From: | Robert Treat <rob(at)xzilla(dot)net> |
---|---|
To: | Álvaro Herrera <alvherre(at)kurilemu(dot)de> |
Cc: | Mihail Nikalayeu <mihailnikalayeu(at)gmail(dot)com>, Pg Hackers <pgsql-hackers(at)lists(dot)postgresql(dot)org>, Antonin Houska <ah(at)cybertec(dot)at>, Fujii Masao <masao(dot)fujii(at)gmail(dot)com> |
Subject: | Re: Adding REPACK [concurrently] |
Date: | 2025-10-13 00:03:18 |
Message-ID: | CABV9wwOo=wvq1hwTRK6HgBWUB=ekzsEebY30EWoc1V9UJQrrrw@mail.gmail.com |
Views: | Whole Thread | Raw Message | Download mbox | Resend email |
Thread: | |
Lists: | pgsql-hackers |
On Tue, Oct 7, 2025 at 10:05 AM Álvaro Herrera <alvherre(at)kurilemu(dot)de> wrote:
> On 2025-Sep-26, Robert Treat wrote:
<snip>
> That said, on this topic, I've always been bothered by our usage of
> command names as verbs, because they are (IMO) horrible for translation.

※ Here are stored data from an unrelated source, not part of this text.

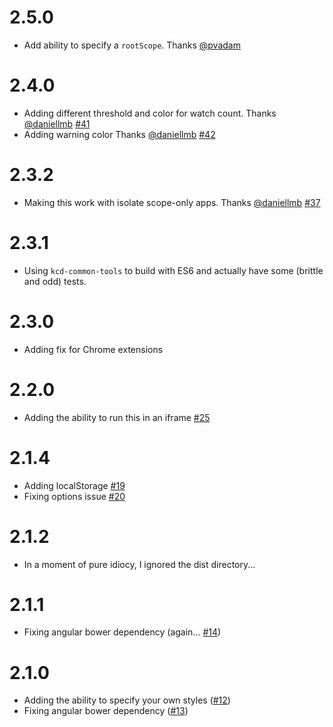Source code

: # 2.5.0

- Add ability to specify a `rootScope`. Thanks [@pvadam](https://github.com/pvadam)

# 2.4.0

- Adding different threshold and color for watch count. Thanks [@daniellmb](https://github.com/daniellmb)
	[#41](/../../issues/41)
- Adding warning color Thanks [@daniellmb](https://github.com/daniellmb) [#42](/../../issues/42)

# 2.3.2

- Making this work with isolate scope-only apps. Thanks [@daniellmb](https://github.com/daniellmb)
	[#37](/../../issues/37)

# 2.3.1

- Using `kcd-common-tools` to build with ES6 and actually have some (brittle and odd) tests.

# 2.3.0

- Adding fix for Chrome extensions

# 2.2.0

- Adding the ability to run this in an iframe [#25](/../../pull/25)

# 2.1.4

- Adding localStorage [#19](/../../pull/19)
- Fixing options issue [#20](/../../pull/20)

# 2.1.2

- In a moment of pure idiocy, I ignored the dist directory...

# 2.1.1

- Fixing angular bower dependency (again... [#14](/../../issues/14))

# 2.1.0

- Adding the ability to specify your own styles ([#12](/../../issues/12))
- Fixing angular bower dependency ([#13](/../../issues/13))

> For instance, in this version of the patch I am making this change:
>
> if (OidIsValid(indexOid) && OldHeap->rd_rel->relisshared)
> ereport(ERROR,
> - (errcode(ERRCODE_FEATURE_NOT_SUPPORTED),
> - errmsg("cannot cluster a shared catalog")));
> + errcode(ERRCODE_FEATURE_NOT_SUPPORTED),
> + errmsg("cannot run %s on a shared catalog",
> + RepackCommandAsString(cmd)));
>
> In the old version, the message is not very translatable because you
> have to find a native word to say "to cluster" or "to vacuum", and that
> doesn't always work very well in a direct translation. For instance, in
> the Spanish message catalog you find this sort of thing:
>
> msgid "vacuuming \"%s.%s.%s\""
> msgstr "haciendo vacuum a «%s.%s.%s»"
>
> which is pretty clear ... but the reason it works, is that I have turned
> the phrase around before translating it. I would struggle if I had to
> find a Spanish verb that means "to repack" without contorting the
> message or saying something absurd and/or against Spanish language
> rules, such as "ejecutando repack en table XYZ" or "repaqueando tabl
> XYZ" (that's not a word!) or "reempaquetando tabla XYZ" (this is
> correct, but far enough from "repack" that it's annoying and potentially
> confusing). So I would rather the original used "running REPACK on
> table using method XYZ", which is very very easy to translate, and then
> the translator doesn't have to editorialize.
>
I see you didn't do this in the current patch, but +1 for this idea
from me. And if you think it'd help, I'm also +1 on the idea for the
main docs as well, for example doing something like
+ <para>
- <application>pg_repackdb</application> is a utility for repacking a
+ <application>pg_repackdb</application> is a utility for running REPACK on a
+ <productname>PostgreSQL</productname> database.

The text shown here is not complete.